**TASK:** Report how many lines below contain the word "Africa". Give only the number.
+++
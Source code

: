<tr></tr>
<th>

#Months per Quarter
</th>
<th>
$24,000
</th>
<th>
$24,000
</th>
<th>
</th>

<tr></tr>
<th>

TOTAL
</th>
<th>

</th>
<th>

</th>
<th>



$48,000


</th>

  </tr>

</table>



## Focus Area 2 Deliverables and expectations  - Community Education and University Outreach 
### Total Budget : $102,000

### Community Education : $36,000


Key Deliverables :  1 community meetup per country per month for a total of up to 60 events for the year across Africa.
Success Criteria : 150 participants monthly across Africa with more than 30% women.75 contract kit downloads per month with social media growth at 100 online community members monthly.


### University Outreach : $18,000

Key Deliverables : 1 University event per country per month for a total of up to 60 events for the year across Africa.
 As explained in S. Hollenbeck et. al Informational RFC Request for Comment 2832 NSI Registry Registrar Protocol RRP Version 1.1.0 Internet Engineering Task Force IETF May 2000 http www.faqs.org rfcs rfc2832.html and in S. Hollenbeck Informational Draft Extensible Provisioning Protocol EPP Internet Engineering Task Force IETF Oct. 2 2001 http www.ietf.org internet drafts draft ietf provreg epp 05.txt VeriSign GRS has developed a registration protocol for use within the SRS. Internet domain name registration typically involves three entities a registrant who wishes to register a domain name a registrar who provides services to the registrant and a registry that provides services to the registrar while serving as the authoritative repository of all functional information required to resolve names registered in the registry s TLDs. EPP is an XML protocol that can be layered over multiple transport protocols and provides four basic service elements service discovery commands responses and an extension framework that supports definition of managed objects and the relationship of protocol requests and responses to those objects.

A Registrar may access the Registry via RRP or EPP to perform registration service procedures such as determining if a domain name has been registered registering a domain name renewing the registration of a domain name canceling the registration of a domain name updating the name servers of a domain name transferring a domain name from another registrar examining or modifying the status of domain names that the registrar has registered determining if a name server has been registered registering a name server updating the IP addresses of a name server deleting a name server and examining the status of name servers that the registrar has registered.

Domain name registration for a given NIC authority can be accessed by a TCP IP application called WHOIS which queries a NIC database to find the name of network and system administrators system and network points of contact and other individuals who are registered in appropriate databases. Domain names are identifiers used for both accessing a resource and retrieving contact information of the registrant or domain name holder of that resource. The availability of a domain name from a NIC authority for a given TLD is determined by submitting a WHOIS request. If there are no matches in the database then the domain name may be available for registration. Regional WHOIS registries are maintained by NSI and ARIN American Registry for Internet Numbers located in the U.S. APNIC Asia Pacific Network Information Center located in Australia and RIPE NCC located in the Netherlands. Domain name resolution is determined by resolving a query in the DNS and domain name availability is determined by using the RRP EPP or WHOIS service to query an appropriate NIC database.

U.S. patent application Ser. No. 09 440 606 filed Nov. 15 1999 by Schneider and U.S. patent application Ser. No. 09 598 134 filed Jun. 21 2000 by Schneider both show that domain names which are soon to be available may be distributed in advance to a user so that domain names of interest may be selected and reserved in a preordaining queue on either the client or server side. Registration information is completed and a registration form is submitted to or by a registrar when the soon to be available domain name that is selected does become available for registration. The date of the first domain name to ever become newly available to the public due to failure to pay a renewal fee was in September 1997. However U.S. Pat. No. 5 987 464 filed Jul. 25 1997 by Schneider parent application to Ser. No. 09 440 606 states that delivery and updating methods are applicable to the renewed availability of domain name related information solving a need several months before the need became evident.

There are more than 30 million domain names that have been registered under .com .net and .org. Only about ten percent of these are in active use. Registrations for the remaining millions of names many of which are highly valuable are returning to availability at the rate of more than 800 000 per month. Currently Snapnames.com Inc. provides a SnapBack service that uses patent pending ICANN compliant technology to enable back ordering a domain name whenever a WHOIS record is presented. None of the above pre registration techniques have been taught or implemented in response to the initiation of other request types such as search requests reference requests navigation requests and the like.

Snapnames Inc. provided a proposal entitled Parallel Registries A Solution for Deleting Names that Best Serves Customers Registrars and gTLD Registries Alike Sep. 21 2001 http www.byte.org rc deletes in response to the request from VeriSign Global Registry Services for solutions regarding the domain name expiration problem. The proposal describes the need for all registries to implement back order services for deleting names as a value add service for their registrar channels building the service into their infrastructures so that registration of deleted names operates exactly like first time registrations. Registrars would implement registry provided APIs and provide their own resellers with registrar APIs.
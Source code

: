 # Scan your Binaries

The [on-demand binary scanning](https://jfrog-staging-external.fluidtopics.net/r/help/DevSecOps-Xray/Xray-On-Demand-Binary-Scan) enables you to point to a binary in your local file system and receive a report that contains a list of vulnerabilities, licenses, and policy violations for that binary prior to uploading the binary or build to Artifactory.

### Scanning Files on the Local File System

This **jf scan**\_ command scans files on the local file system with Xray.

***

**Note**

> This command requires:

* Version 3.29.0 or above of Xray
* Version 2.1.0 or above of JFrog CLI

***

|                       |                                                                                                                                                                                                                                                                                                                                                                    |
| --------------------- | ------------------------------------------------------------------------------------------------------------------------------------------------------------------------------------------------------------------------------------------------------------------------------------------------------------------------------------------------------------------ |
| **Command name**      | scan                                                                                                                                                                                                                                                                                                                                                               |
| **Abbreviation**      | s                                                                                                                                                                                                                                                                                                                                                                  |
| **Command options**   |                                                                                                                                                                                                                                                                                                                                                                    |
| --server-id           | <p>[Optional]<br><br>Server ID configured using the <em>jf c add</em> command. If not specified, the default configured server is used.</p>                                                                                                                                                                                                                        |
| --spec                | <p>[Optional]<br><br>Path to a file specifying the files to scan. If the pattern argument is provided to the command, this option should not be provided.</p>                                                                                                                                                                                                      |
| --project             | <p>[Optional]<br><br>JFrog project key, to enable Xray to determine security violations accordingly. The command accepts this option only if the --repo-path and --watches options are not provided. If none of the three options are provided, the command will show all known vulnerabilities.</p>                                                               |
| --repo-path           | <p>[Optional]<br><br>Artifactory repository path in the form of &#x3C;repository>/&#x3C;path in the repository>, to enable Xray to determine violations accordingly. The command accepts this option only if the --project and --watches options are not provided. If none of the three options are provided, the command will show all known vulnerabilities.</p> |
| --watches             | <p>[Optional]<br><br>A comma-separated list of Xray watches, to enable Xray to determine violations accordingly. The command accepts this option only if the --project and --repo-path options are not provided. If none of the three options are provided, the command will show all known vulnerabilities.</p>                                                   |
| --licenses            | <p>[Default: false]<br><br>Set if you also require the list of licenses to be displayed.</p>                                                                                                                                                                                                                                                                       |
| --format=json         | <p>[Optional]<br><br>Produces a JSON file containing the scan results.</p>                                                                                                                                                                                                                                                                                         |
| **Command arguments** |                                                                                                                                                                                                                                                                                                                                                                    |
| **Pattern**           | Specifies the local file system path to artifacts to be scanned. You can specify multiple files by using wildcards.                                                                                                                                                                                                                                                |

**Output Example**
+++
**REPLY:** 3